The device fires a jet of the drug which breaches the skin. Image courtesy of the MIT BioInstrumentation Lab |
Researchers at MIT have developed a device which can deliver drugs inside the skin in the form of a high-pressured jet WITHOUT the use of a hypodermic needle.
Moreover, the device can inject the drug in a range of doses and upto various depths.
Several jet-injection systems are available, but their drawback is that the amount of dosage and depth cannot be varied.
Other non-needle mechanisms like nicotine patches can only release molecules whose size is less than the skin's pores.

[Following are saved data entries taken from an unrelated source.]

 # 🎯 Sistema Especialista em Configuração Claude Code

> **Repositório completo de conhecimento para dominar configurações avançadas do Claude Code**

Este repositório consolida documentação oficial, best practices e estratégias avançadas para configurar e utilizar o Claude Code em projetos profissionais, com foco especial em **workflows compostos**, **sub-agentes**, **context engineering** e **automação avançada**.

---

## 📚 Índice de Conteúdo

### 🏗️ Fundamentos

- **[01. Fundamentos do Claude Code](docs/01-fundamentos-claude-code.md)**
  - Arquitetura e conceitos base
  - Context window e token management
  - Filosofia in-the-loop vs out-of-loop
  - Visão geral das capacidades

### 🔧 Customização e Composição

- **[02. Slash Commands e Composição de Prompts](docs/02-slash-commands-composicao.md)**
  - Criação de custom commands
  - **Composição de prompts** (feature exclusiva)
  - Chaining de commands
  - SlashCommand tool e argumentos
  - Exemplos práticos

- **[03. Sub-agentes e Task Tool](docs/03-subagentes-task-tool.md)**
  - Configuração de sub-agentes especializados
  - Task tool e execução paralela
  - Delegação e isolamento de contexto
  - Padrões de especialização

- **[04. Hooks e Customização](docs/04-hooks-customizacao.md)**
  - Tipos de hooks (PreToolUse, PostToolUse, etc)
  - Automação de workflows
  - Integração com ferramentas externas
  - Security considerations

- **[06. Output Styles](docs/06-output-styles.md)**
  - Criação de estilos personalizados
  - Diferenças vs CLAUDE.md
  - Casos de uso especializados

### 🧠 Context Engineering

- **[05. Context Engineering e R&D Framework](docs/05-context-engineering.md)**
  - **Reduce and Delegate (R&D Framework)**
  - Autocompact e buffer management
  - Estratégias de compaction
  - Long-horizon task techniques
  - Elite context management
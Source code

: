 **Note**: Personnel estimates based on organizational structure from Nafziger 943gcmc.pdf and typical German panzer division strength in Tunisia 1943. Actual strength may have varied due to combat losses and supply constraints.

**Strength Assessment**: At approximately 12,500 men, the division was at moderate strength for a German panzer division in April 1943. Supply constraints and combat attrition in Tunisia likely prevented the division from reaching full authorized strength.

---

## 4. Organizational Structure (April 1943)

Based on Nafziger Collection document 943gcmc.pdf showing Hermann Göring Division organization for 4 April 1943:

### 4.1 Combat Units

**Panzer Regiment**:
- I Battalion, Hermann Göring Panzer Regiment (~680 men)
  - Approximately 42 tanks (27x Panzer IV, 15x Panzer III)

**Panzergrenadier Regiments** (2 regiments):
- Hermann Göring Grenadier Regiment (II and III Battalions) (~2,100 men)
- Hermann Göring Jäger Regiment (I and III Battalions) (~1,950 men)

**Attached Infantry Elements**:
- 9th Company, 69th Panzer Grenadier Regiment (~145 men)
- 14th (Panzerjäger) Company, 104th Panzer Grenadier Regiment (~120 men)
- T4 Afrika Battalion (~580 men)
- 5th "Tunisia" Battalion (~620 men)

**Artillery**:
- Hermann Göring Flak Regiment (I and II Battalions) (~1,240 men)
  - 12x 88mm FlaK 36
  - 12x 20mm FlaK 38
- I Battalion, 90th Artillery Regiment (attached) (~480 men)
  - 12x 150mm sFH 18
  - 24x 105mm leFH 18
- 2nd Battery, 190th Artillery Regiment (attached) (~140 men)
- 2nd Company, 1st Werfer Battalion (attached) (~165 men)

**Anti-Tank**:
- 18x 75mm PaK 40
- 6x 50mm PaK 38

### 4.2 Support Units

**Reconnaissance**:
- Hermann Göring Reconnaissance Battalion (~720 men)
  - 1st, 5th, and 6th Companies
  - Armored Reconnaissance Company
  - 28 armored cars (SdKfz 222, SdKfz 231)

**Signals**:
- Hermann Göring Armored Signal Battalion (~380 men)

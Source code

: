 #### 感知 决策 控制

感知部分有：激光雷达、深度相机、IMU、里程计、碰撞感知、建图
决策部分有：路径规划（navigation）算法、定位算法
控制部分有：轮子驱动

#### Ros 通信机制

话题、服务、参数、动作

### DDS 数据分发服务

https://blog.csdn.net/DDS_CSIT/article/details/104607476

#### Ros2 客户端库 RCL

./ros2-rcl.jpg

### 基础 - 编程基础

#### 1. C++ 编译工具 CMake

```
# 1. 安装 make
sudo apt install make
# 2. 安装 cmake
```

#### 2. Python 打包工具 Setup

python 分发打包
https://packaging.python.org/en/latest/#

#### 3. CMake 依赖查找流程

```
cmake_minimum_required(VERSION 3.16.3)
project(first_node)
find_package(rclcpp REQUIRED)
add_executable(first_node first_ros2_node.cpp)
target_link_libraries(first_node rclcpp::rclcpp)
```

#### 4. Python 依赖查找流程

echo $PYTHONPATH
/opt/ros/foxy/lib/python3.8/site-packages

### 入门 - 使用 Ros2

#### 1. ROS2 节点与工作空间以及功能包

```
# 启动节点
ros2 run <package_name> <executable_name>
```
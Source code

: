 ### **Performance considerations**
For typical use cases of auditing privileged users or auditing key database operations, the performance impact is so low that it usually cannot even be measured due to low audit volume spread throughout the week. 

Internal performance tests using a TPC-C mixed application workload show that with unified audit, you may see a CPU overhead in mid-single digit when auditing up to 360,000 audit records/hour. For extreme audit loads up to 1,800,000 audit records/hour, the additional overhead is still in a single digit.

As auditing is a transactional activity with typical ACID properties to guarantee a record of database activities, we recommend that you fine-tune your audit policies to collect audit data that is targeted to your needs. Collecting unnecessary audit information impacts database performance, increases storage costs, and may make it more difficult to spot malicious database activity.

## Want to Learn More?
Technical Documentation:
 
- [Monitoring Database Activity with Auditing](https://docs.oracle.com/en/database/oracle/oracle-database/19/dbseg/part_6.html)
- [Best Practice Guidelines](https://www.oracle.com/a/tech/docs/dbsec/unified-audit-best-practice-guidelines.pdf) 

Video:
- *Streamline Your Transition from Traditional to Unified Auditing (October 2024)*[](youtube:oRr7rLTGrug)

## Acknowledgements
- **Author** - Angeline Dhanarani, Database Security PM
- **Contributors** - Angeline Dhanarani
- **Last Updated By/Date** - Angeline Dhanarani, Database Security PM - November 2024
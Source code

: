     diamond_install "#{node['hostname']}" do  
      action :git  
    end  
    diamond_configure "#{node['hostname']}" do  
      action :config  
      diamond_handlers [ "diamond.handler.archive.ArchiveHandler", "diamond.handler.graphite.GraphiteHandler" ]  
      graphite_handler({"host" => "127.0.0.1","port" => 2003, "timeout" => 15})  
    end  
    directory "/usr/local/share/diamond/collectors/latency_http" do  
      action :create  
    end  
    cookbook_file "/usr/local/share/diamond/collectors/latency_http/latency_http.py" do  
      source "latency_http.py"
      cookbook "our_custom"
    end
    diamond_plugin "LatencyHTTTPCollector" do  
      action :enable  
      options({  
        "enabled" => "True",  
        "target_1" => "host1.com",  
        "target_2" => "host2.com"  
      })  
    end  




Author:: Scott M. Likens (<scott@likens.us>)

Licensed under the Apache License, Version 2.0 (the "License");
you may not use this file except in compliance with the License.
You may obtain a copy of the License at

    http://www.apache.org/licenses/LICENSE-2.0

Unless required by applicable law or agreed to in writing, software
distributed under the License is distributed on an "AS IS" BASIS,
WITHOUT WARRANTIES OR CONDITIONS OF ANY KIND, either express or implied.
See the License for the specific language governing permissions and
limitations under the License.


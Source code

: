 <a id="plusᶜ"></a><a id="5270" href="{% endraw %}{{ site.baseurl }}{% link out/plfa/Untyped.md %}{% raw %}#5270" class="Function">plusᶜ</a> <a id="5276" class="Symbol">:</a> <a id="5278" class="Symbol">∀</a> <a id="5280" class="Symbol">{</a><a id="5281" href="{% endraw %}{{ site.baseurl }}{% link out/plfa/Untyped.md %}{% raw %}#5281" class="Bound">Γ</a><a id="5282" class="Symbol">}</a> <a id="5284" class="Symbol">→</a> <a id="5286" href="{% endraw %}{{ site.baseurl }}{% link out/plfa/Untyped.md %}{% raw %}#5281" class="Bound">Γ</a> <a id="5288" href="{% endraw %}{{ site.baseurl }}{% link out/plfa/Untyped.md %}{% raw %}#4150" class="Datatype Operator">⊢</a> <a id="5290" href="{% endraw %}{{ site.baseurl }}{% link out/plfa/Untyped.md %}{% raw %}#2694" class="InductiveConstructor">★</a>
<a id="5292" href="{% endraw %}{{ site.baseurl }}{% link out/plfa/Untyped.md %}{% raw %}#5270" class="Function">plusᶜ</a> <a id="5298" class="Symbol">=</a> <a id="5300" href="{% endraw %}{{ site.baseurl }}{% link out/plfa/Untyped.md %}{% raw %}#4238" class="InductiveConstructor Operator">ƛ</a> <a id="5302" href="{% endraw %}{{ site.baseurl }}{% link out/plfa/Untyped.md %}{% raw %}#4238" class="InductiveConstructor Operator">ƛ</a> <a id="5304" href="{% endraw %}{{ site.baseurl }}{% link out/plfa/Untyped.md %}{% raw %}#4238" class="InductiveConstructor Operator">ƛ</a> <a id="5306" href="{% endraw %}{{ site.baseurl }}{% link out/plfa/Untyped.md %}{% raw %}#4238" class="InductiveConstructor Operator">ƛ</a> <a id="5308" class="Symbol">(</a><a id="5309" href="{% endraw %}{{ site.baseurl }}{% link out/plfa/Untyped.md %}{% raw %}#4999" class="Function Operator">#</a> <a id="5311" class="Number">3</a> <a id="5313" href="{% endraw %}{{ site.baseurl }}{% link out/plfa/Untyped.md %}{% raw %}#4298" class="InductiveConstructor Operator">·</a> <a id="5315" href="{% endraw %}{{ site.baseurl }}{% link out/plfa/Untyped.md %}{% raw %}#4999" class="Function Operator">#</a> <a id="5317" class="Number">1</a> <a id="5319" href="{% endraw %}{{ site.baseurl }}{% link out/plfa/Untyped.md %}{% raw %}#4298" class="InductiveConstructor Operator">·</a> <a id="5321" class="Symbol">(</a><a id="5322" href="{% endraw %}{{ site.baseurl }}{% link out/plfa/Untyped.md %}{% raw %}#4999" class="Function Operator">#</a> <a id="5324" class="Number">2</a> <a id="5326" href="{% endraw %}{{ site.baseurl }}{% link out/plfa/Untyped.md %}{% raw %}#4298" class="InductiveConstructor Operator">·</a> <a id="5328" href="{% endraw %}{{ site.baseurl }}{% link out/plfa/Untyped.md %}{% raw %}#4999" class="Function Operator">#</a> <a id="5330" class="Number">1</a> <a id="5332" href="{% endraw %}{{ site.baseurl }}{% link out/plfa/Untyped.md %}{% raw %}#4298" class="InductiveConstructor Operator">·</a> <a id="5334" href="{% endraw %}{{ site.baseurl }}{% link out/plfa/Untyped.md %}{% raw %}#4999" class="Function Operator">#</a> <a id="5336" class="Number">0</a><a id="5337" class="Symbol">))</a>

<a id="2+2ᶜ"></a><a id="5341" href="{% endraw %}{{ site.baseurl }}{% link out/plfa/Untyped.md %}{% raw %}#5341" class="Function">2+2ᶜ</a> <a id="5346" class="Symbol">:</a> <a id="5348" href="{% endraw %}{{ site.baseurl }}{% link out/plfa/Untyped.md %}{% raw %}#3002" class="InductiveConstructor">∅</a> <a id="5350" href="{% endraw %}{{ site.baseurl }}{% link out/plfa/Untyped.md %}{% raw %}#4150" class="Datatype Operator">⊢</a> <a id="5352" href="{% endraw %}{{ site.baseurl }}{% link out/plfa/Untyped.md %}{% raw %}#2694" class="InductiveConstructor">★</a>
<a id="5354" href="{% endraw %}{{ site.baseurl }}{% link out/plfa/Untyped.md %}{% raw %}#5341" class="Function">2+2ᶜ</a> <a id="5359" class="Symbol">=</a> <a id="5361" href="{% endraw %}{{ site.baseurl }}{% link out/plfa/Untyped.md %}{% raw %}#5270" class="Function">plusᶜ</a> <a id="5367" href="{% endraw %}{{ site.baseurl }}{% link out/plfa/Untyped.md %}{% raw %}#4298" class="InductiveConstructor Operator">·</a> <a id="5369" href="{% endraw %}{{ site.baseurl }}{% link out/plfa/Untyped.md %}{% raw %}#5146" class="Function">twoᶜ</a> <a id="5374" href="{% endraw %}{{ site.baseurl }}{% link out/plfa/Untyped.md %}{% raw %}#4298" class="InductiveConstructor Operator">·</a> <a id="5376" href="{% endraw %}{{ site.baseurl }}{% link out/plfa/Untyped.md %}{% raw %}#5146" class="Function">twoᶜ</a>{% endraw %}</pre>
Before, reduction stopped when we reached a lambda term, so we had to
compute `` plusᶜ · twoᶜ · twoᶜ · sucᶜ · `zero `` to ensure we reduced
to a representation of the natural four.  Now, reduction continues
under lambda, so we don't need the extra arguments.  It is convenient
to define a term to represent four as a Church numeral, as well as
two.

“Commercially available jet injectors … provide limited control, which limits their applications to certain drugs or patient populations,” Mitragotri (a professor of chemical engineering at the University of California at Santa Barbara) says. “[This] design provides excellent control over jet parameters, including speed and doses … this will enhance the applicability of needleless drug devices.”
MECHANISM:
The design is built around a small, powerful magnet surrounded by a coil of wire that’s attached to a piston inside a drug ampoule.
When current is applied, it interacts with the magnetic field to produce a force that pushes the piston forward, ejecting the drug at very high pressure and velocity (almost the speed of sound in air) out through the ampoule’s nozzle — an opening as wide as a mosquito’s proboscis.